Write what you don’t know

You might have heard the advice to writers to “write what you know.” You’ll find many articles explaining that you don’t want to do that.

Mark Twain is usually credited/blamed for first espousing the “write what you know” rule, although it actually may predate him. Hemingway modified the quote slightly, saying “Write what you know about.

Japanese-British novelist Kazuo Ishiguro said, “‘Write about what you know’ is the most stupid thing I’ve heard. It’s the reverse of firing the imagination and potential of writers.”

On some level—both writers and readers—we are all alike. We all love, hurt, and hate, although likely for different reasons (former President George H. W. Bush famously hated broccoli.) But, what if your former spouse has never been accused of killing someone (or maybe you’re not married at all)? How can you write about a homicidal wife/husband? What if you’ve never been a lawyer, a police officer, a Harvard symbologist, been abandoned on Mars, or been a “Genius, billionaire, playboy, philanthropist”?

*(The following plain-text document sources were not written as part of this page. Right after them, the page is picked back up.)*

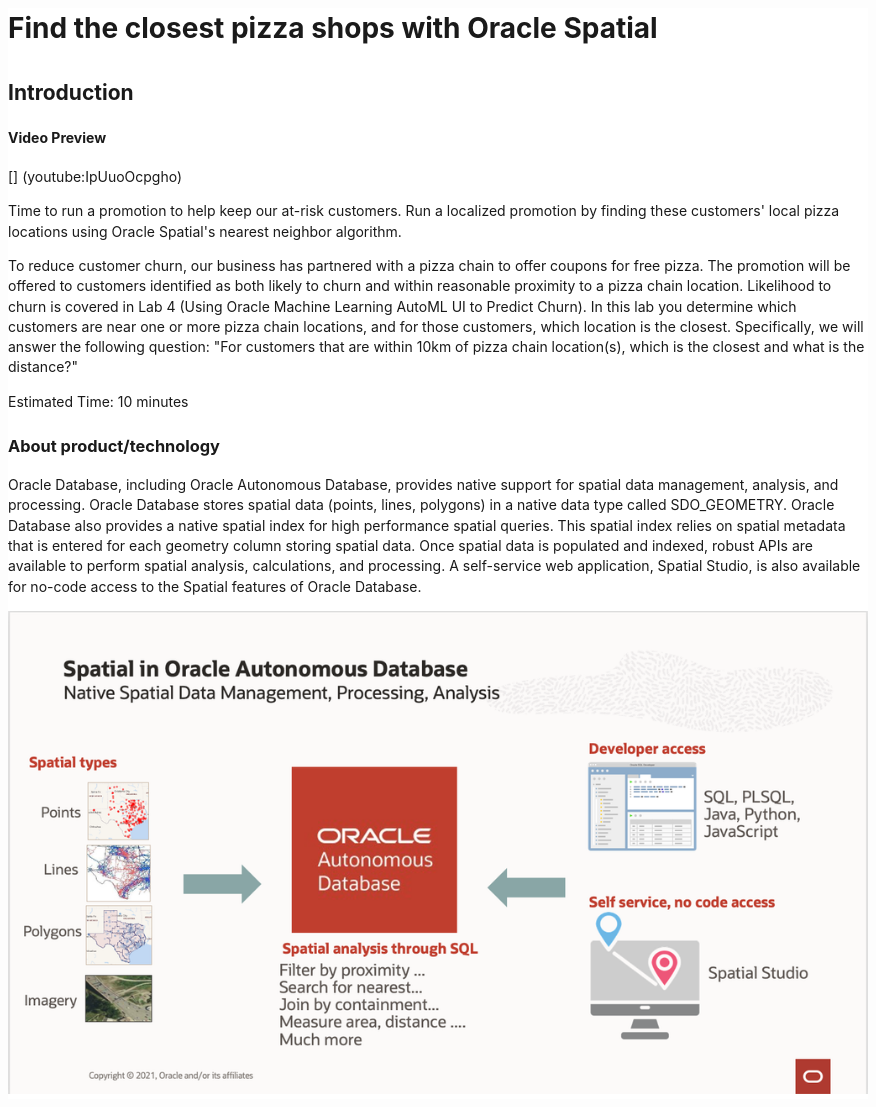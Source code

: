 # Find the closest pizza shops with Oracle Spatial

## Introduction

#### Video Preview

[] (youtube:IpUuoOcpgho)

Time to run a promotion to help keep our at-risk customers. Run a localized promotion by finding these customers' local pizza locations using Oracle Spatial's nearest neighbor algorithm.

To reduce customer churn, our business has partnered with a pizza chain to offer coupons for free pizza. The promotion will be offered to customers identified as both likely to churn and within reasonable proximity to a pizza chain location. Likelihood to churn is covered in Lab 4 (Using Oracle Machine Learning AutoML UI to Predict Churn). In this lab you determine which customers are near one or more pizza chain locations, and for those customers, which location is the closest. Specifically, we will answer the following question: "For customers that are within 10km of pizza chain location(s), which is the closest and what is the distance?"

Estimated Time: 10 minutes

### About product/technology

Oracle Database, including Oracle Autonomous Database, provides native support for spatial data management, analysis, and processing. Oracle Database stores spatial data (points, lines, polygons) in a native data type called SDO_GEOMETRY. Oracle Database also provides a native spatial index for high performance spatial queries. This spatial index relies on spatial metadata that is entered for each geometry column storing spatial data. Once spatial data is populated and indexed, robust APIs are available to perform spatial analysis, calculations, and processing. A self-service web application, Spatial Studio, is also available for no-code access to the Spatial features of Oracle Database.

![Conceptual diagram of Spatial in Oracle Autonomous Database](images/spatial.png " ")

How can you write what you know about deep ocean mining if you’ve never done it?

While Kirkhouse Publishers wrote on their website that “Readers may find it easier to immerse themselves in a story or relate to your perspective when they sense you have first-hand experience,” Twain’s quote shouldn’t be taken literally. You don’t have to have been a doctor to write an effective doctor character. Or a deep ocean miner.

As Ryan Doskocil explained on Medium, “I have it on good authority that J.R.R. Tolkien never actually met a hobbit or visited Middle Earth, yet he was quite adept at writing about them. Also, Michael Crichton didn’t actually clone dinosaur DNA and set the creatures loose on a park full of screaming scientists…”

On the Chicago Writers Association blog, CWA VP Samantha Hoffman asked “What if J.K Rowling’s story about an orphaned son of two powerful wizards… [became a story about] an only child of farmers in Iowa? Ms. Hoffman suggested that writers should explore—and write about—what they DON’T know.

How? Research!

Not long ago you needed to spend time in a library to research. Now you can just use a search engine, even on your phone.While editing a draft of her novel God on Mayhem Street,Kristin Oakley decided to list her Google searches for a single day. They included:

  • How to speak with an Italian accent

  • Synonym for cannoli

  • List of American literary awards

  • What do morphine lollipops look like 

  • 1985-1986 US Network TV Schedule 

  • Made for TV movies in January, 1986; the movie “Murrow”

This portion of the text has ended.